• [Working data]
= Beginning of Section =
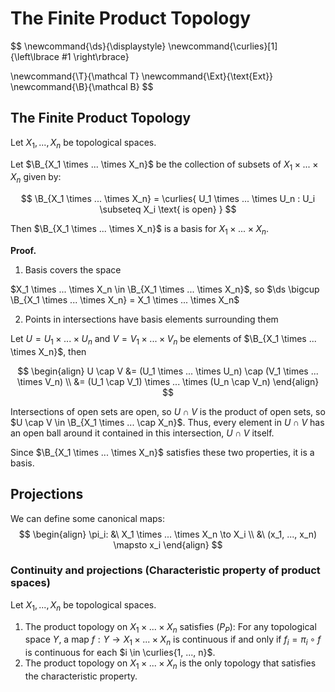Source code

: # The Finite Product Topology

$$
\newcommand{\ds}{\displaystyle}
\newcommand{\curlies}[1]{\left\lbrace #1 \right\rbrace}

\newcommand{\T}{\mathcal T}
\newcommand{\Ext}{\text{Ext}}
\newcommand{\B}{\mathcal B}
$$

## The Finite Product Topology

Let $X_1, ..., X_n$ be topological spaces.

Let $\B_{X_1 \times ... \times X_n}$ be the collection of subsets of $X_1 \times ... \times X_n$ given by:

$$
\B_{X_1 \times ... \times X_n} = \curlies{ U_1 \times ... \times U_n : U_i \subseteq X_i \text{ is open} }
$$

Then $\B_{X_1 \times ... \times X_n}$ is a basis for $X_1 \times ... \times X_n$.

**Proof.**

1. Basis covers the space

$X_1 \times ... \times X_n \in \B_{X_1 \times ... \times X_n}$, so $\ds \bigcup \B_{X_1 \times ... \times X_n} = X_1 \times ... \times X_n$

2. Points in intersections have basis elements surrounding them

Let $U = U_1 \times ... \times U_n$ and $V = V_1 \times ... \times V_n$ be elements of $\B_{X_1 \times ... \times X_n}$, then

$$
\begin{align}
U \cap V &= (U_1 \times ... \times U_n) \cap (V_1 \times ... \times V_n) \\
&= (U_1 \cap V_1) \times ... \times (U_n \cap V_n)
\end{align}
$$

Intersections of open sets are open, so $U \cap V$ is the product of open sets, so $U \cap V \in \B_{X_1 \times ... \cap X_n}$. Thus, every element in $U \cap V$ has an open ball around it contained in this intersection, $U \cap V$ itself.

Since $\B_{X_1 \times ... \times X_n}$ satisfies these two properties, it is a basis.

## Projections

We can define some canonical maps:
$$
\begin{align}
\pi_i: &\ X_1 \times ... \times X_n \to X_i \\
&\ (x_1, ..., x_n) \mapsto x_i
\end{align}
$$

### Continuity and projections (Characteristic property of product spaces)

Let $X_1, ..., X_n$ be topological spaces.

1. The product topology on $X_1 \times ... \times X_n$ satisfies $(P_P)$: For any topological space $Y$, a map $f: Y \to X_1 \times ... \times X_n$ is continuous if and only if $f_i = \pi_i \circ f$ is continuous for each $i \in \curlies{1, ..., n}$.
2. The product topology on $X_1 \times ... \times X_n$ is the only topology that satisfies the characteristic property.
= End of Section =
• [How to complete this task] Scan the entries and show every line in which the word "mathcal" is found.

• [Solution to this exercise]
\newcommand{\T}{\mathcal T}
\newcommand{\B}{\mathcal B}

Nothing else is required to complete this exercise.